Let $G$ be a group. Let $\Bbbk$ be a field of char. $0$. We denote with $C^{n}(G, \Bbbk)$ the set of maps $f\: : \: G^{n}\to \Bbbk$ and with $\partial_{G}\: : \: C^{n-1}(G, \Bbbk)\to C^{n}(G, \Bbbk)$ the differential $$\partial_{G}f(g_{1},\ldots,g_n)=f(g_{2},\ldots,g_n)+\sum_{1\leq j\leq n-1}(-1)^{j-1}f(g_1,\ldots,{g_j}{g_{j+1}},\ldots,g_n)+(-1)^{n}f(g_{1},\ldots,g_{n-1})$$ We denote the cohomology of such a complex with $H(G, \Bbbk)$. It is the cohomology of $G$ with coefficients in $\Bbbk$. Let $F_{2}$ be the free group on two generators $a_{1}$, $a_{2}$. It is well know that $$H^{n}(F_{2}, \Bbbk)=\begin{cases} \Bbbk, & n=0,\\ \Bbbk^{2}, & n=1\\ 0, & n>1 \end{cases}$$ In particular $H^{1}$ is generated by two group homomorphism $f_{i}\: : \: G\to \Bbbk$ for $i=1,2$ defined by $$ f_{i}(a_{j}):=\delta_{ij}. $$ Consider the maps $F\: : \: F_{2}^{2}\to \Bbbk$ defined by $F(a,b):=f_{1}(a)f_{2}(b)$. In the language of simplicial set, this is the Alexander-Whitney product of $f_{1},f_{2}$. Here my questions:

1) $F$ is closed, hence it is exakt, do you know an explicit coboundary?
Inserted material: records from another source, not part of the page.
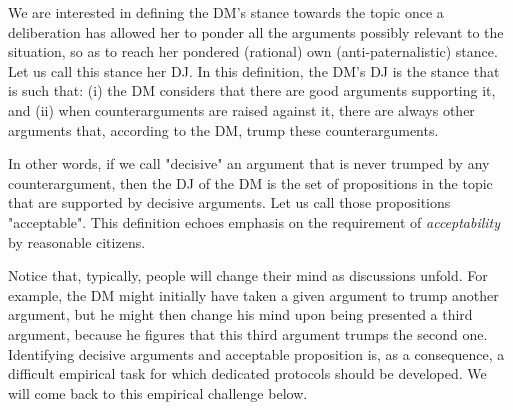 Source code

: \documentclass[version=3.21, pagesize, twoside=off, bibliography=totoc, DIV=calc, fontsize=12pt, a4paper, french, english]{scrartcl}
\begin{document}
We are interested in defining the \ac{DM}’s stance towards the topic once a deliberation has allowed her to ponder all the arguments possibly relevant to the situation, so as to reach her pondered (rational) own (anti-paternalistic) stance. Let us call this stance her \ac{DJ}. In this definition, the \ac{DM}’s \ac{DJ} is the stance that is such that: (i) the \ac{DM} considers that there are good arguments supporting it, and (ii) when counterarguments are raised against it, there are always other arguments that, according to the \ac{DM}, trump these counterarguments.

In other words, if we call "decisive" an argument that is never trumped by any counterargument, then the \ac{DJ} of the \ac{DM} is the set of propositions in the topic that are supported by decisive arguments. Let us call those propositions "acceptable". This definition echoes  emphasis on the requirement of \emph{acceptability} by reasonable citizens. 


Notice that, typically, people will change their mind as discussions unfold. For example, the \ac{DM} might initially have taken a given argument to trump another argument, but he might then change his mind upon being presented a third argument, because he figures that this third argument trumps the second one. Identifying decisive arguments and acceptable proposition is, as a consequence, a difficult empirical task for which dedicated protocols should be developed. We will come back to this empirical challenge below.
\end{document}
2)I am interested to the following: Let $F_{n}$ be the free group on $n$ generators. Analogously we have $H^{n}(F_{n}, \Bbbk)=0$ for $n>1$. Let $F\: : \: F_{n}^{2}\to \Bbbk$ be a closed element. Is there some general formula for a $f\in C^{1}(F_{n}, \Bbbk)$ such that $\partial_{G}f=F$?

Answer 1

There is a projective resolution $P_\bullet$ of $\mathbb Z$ as an $F_n$-module of the form $$0\to\mathbb ZF_n\otimes V\to\mathbb ZF_n\to\mathbb Z\to0$$ in which $V$ is the free $\mathbb Z$-module spanned by the generators $x_1,\dots,x_n$ of $F_n$, and the differential is the $\mathbb ZF_n$-linear map such that $d(1\otimes x_i)=x_i-1$.

On the other hand, you have the bar resolution $B_\bullet$ of $\mathbb Z$ as a $\mathbb ZF_n$-module. The two complexes are homotopic, so that there are maps $\phi:P_\bullet\to B_\bullet$ and $\psi:B_\bullet\to P_\bullet$ such that $\phi\circ\psi$ and $\psi\circ\phi$ are homotopic to identity maps. If you make explicit an homotopy $s:\phi\circ\psi\simeq 1_{B_\bullet}$, you can do what you want: if $\alpha$ is a $p$-cocycle on the bar complex and $p>1$, then the boundary of $\alpha\circ s$ is $\alpha$.